Data entries:
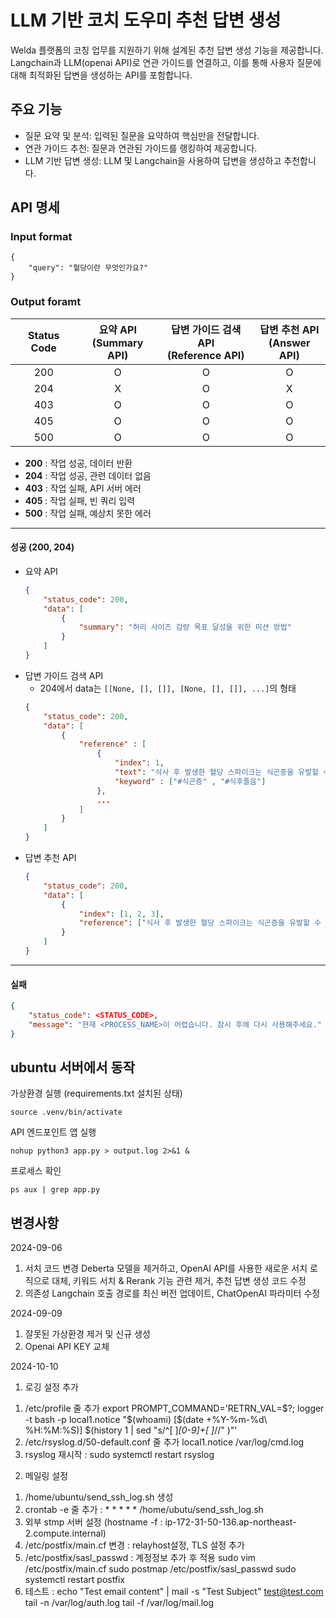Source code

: # LLM 기반 코치 도우미 추천 답변 생성
Welda 플랫폼의 코칭 업무를 지원하기 위해 설계된 추천 답변 생성 기능을 제공합니다.
Langchain과 LLM(openai API)로 연관 가이드를 연결하고, 이를 통해 사용자 질문에 대해 최적화된 답변을 생성하는 API를 포함합니다.

## 주요 기능
* 질문 요약 및 분석: 입력된 질문을 요약하여 핵심만을 전달합니다.
* 연관 가이드 추천: 질문과 연관된 가이드를 랭킹하여 제공합니다.
* LLM 기반 답변 생성: LLM 및 Langchain을 사용하여 답변을 생성하고 추천합니다.

## API 명세
### Input format
```
{
    "query": "혈당이란 무엇인가요?"
}
```

### Output foramt
| Status Code | 요약 API<br>(Summary API) | 답변 가이드 검색 API<br>(Reference API) | 답변 추천 API<br>(Answer API) |
|:-----------:|:------------------------:|:--------------------------------------:|:-----------------------------:|
| 200         |            O             |                    O                   |               O               |
| 204         |            X             |                    O                   |               X               |
| 403         |            O             |                    O                   |               O               |
| 405         |            O             |                    O                   |               O               |
| 500         |            O             |                    O                   |               O               |
- **200** : 작업 성공, 데이터 반환
- **204** : 작업 성공, 관련 데이터 없음
- **403** : 작업 실패, API 서버 에러
- **405** : 작업 실패, 빈 쿼리 입력
- **500** : 작업 실패, 예상치 못한 에러

---
#### 성공 (200, 204)
- 요약 API
    ```json
    {
        "status_code": 200,
        "data": [
            {
                "summary": "허리 사이즈 감량 목표 달성을 위한 미션 방법"
            }
        ]
    }
    ```
- 답변 가이드 검색 API
    - 204에서 data는 `[[None, [], []], [None, [], []], ...]`의 형태
    ```json
    {
        "status_code": 200,
        "data": [
            {
                "reference" : [
                    {
                        "index": 1,
                        "text": "식사 후 발생한 혈당 스파이크는 식곤증을 유발할 수 있습니다.",
                        "keyword" : ["#식곤증" , "#식후졸음"]
                    },
                    ...
                ]
            }
        ]
    }
    ```
- 답변 추천 API
    ```json
    {
        "status_code": 200,
        "data": [
            {
                "index": [1, 2, 3],
                "reference": ["식사 후 발생한 혈당 스파이크는 식곤증을 유발할 수 있습니다.", "참고문헌2", "참고문헌3"]
            }
        ]
    }
    ```
---
#### 실패
```json
{
    "status_code": <STATUS_CODE>,
    "message": "현재 <PROCESS_NAME>이 어렵습니다. 잠시 후에 다시 사용해주세요."
}

```


## ubuntu 서버에서 동작
가상환경 실행 (requirements.txt 설치된 상태)
```
source .venv/bin/activate
```

API 엔드포인트 앱 실행
```
nohup python3 app.py > output.log 2>&1 &
```

프로세스 확인
```
ps aux | grep app.py
```

## 변경사항
2024-09-06
1. 서치 코드 변경
Deberta 모델을 제거하고, OpenAI API를 사용한 새로운 서치 로직으로 대체, 키워드 서치 & Rerank 기능 관련 제거, 추천 답변 생성 코드 수정
2. 의존성
Langchain 호출 경로를 최신 버전 업데이트, ChatOpenAI 파라미터 수정

2024-09-09
1. 잘못된 가상환경 제거 및 신규 생성
2. Openai API KEY 교체 

2024-10-10
1. 로깅 설정 추가
1) /etc/profile 줄 추가
export PROMPT_COMMAND='RETRN_VAL=$?; logger -t bash -p local1.notice "$(whoami) [$(date +%Y-%m-%d\ %H:%M:%S)] $(history 1 | sed "s/^[ ]*[0-9]\+[ ]*//" )"'
2) /etc/rsyslog.d/50-default.conf 줄 추가
local1.notice    /var/log/cmd.log
3) rsyslog 재시작 : sudo systemctl restart rsyslog

2. 메일링 설정
1) /home/ubuntu/send_ssh_log.sh 생성
2) crontab -e 줄 추가 : * * * * * /home/ubutu/send_ssh_log.sh
3) 외부 stmp 서버 설정 (hostname -f : ip-172-31-50-136.ap-northeast-2.compute.internal)
4) /etc/postfix/main.cf 변경 : relayhost설정, TLS 설정 추가
5) /etc/postfix/sasl_passwd : 계정정보 추가 후 적용
sudo vim /etc/postfix/main.cf
sudo postmap /etc/postfix/sasl_passwd
sudo systemctl restart postfix
6) 테스트 : echo "Test email content" | mail -s "Test Subject" test@test.com
tail -n /var/log/auth.log
tail -f /var/log/mail.log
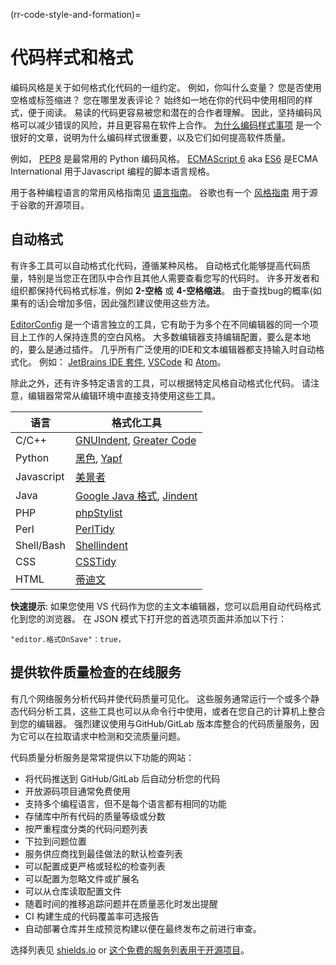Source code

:(rr-code-style-and-formation)=
# 代码样式和格式

编码风格是关于如何格式化代码的一组约定。 例如，你叫什么变量？ 您是否使用空格或标签缩进？ 您在哪里发表评论？ 始终如一地在你的代码中使用相同的样式，便于阅读。 易读的代码更容易被您和潜在的合作者理解。 因此，坚持编码风格可以减少错误的风险，并且更容易在软件上合作。 [为什么编码样式事项](http://coding.smashingmagazine.com/2012/10/25/why-coding-style-matters/) 是一个很好的文章，说明为什么编码样式很重要，以及它们如何提高软件质量。

例如， [PEP8](https://www.python.org/dev/peps/pep-0008/) 是最常用的 Python 编码风格。 [ECMAScript 6](http://es6-features.org/) aka [ES6](http://es6-features.org/) 是ECMA International 用于Javascript 编程的脚本语言规格。

用于各种编程语言的常用风格指南见 [语言指南](https://guide.esciencecenter.nl/best_practices/language_guides/languages_overview.html)。 谷歌也有一个 [风格指南](https://code.google.com/p/google-styleguide/) 用于源于谷歌的开源项目。

## 自动格式

有许多工具可以自动格式化代码，遵循某种风格。 自动格式化能够提高代码质量，特别是当您正在团队中合作且其他人需要查看您写的代码时。 许多开发者和组织都保持代码格式标准，例如 **2-空格** 或 **4-空格缩进**。 由于查找bug的概率(如果有的话)会增加多倍，因此强烈建议使用这些方法。

[EditorConfig](https://editorconfig.org) 是一个语言独立的工具，它有助于为多个在不同编辑器的同一个项目上工作的人保持连贯的空白风格。 大多数编辑器支持编辑配置，要么是本地的，要么是通过插件。 几乎所有广泛使用的IDE和文本编辑器都支持输入时自动格式化。 例如： [JetBrains IDE 套件](https://www.jetbrains.com/products.html#), [VSCode](https://code.visualstudio.com/) 和 [Atom](https://atom.io/)。

除此之外，还有许多特定语言的工具，可以根据特定风格自动格式化代码。 请注意，编辑器常常从编辑环境中直接支持使用这些工具。

| 语言         | 格式化工具                                                                                                          |
| ---------- | -------------------------------------------------------------------------------------------------------------- |
| C/C++      | [GNUIndent](http://www.gnu.org/software/indent/), [Greater Code](http://sourceforge.net/projects/gcgreatcode/) |
| Python     | [黑色](https://black.readthedocs.io), [Yapf](https://pypi.org/project/yapf/)                                     |
| Javascript | [美景者](https://beautifier.io/)                                                                                  |
| Java       | [Google Java 格式](https://github.com/google/google-java-format), [Jindent](http://www.jindent.com/)             |
| PHP        | [phpStylist](http://sourceforge.net/projects/phpstylist/)                                                      |
| Perl       | [PerlTidy](http://perltidy.sourceforge.net/)                                                                   |
| Shell/Bash | [Shellindent](http://www.bolthole.com/AWK.html)                                                                |
| CSS        | [CSSTidy](http://csstidy.sourceforge.net/)                                                                     |
| HTML       | [蒂迪文](http://tidy.sourceforge.net/)                                                                            |

**快速提示**: 如果您使用 VS 代码作为您的主文本编辑器，您可以启用自动代码格式化到您的浏览器。 在 JSON 模式下打开您的首选项页面并添加以下行：

```
"editor.格式OnSave"：true，
```

## 提供软件质量检查的在线服务

有几个网络服务分析代码并使代码质量可见化。 这些服务通常运行一个或多个静态代码分析工具，这些工具也可以从命令行中使用，或者在您自己的计算机上整合到您的编辑器。 强烈建议使用与GitHub/GitLab 版本库整合的代码质量服务，因为它可以在拉取请求中检测和交流质量问题。

代码质量分析服务是常常提供以下功能的网站：

- 将代码推送到 GitHub/GitLab 后自动分析您的代码
- 开放源码项目通常免费使用
- 支持多个编程语言，但不是每个语言都有相同的功能
- 存储库中所有代码的质量等级或分数
- 按严重程度分类的代码问题列表
- 下拉到问题位置
- 服务供应商找到最佳做法的默认检查列表
- 可以配置成更严格或轻松的检查列表
- 可以配置为忽略文件或扩展名
- 可以从仓库读取配置文件
- 随着时间的推移追踪问题并在质量恶化时发出提醒
- CI 构建生成的代码覆盖率可选报告
- 自动部署仓库并生成预览构建以便在最终发布之前进行审查。

选择列表见 [shields.io](https://shields.io/category/analysis) or [这个免费的服务列表用于开源项目](https://github.com/ripienaar/free-for-dev#code-quality)。

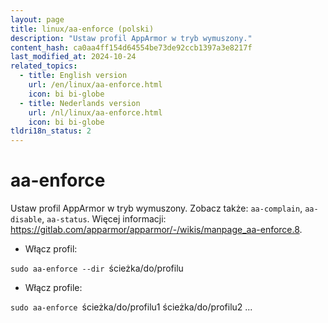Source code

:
 ```yaml
---
layout: page
title: linux/aa-enforce (polski)
description: "Ustaw profil AppArmor w tryb wymuszony."
content_hash: ca0aa4ff154d64554be73de92ccb1397a3e8217f
last_modified_at: 2024-10-24
related_topics:
  - title: English version
    url: /en/linux/aa-enforce.html
    icon: bi bi-globe
  - title: Nederlands version
    url: /nl/linux/aa-enforce.html
    icon: bi bi-globe
tldri18n_status: 2
---
```

# aa-enforce

Ustaw profil AppArmor w tryb wymuszony.
Zobacz także: `aa-complain`, `aa-disable`, `aa-status`.
Więcej informacji: <https://gitlab.com/apparmor/apparmor/-/wikis/manpage_aa-enforce.8>.

- Włącz profil:

`sudo aa-enforce --dir `<span class="tldr-var badge badge-pill bg-dark-lm bg-white-dm text-white-lm text-dark-dm font-weight-bold">ścieżka/do/profilu</span>

- Włącz profile:

`sudo aa-enforce `<span class="tldr-var badge badge-pill bg-dark-lm bg-white-dm text-white-lm text-dark-dm font-weight-bold">ścieżka/do/profilu1 ścieżka/do/profilu2 ...</span>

▸ **Exercise**:
Starting at the line above that contains "가상환경 실행 (requirements.txt 설치된 상태)", write out each line exactly until the line that contains "5) /etc/postfix/sasl_passwd : 계정정보 추가 후 적용" has been written, and stop there.

▸ **Solution to the problem**:
가상환경 실행 (requirements.txt 설치된 상태)
```
source .venv/bin/activate
```

API 엔드포인트 앱 실행
```
nohup python3 app.py > output.log 2>&1 &
```

프로세스 확인
```
ps aux | grep app.py
```

## 변경사항
2024-09-06
1. 서치 코드 변경
Deberta 모델을 제거하고, OpenAI API를 사용한 새로운 서치 로직으로 대체, 키워드 서치 & Rerank 기능 관련 제거, 추천 답변 생성 코드 수정
2. 의존성
Langchain 호출 경로를 최신 버전 업데이트, ChatOpenAI 파라미터 수정

2024-09-09
1. 잘못된 가상환경 제거 및 신규 생성
2. Openai API KEY 교체 

2024-10-10
1. 로깅 설정 추가
1) /etc/profile 줄 추가
export PROMPT_COMMAND='RETRN_VAL=$?; logger -t bash -p local1.notice "$(whoami) [$(date +%Y-%m-%d\ %H:%M:%S)] $(history 1 | sed "s/^[ ]*[0-9]\+[ ]*//" )"'
2) /etc/rsyslog.d/50-default.conf 줄 추가
local1.notice    /var/log/cmd.log
3) rsyslog 재시작 : sudo systemctl restart rsyslog

2. 메일링 설정
1) /home/ubuntu/send_ssh_log.sh 생성
2) crontab -e 줄 추가 : * * * * * /home/ubutu/send_ssh_log.sh
3) 외부 stmp 서버 설정 (hostname -f : ip-172-31-50-136.ap-northeast-2.compute.internal)
4) /etc/postfix/main.cf 변경 : relayhost설정, TLS 설정 추가
5) /etc/postfix/sasl_passwd : 계정정보 추가 후 적용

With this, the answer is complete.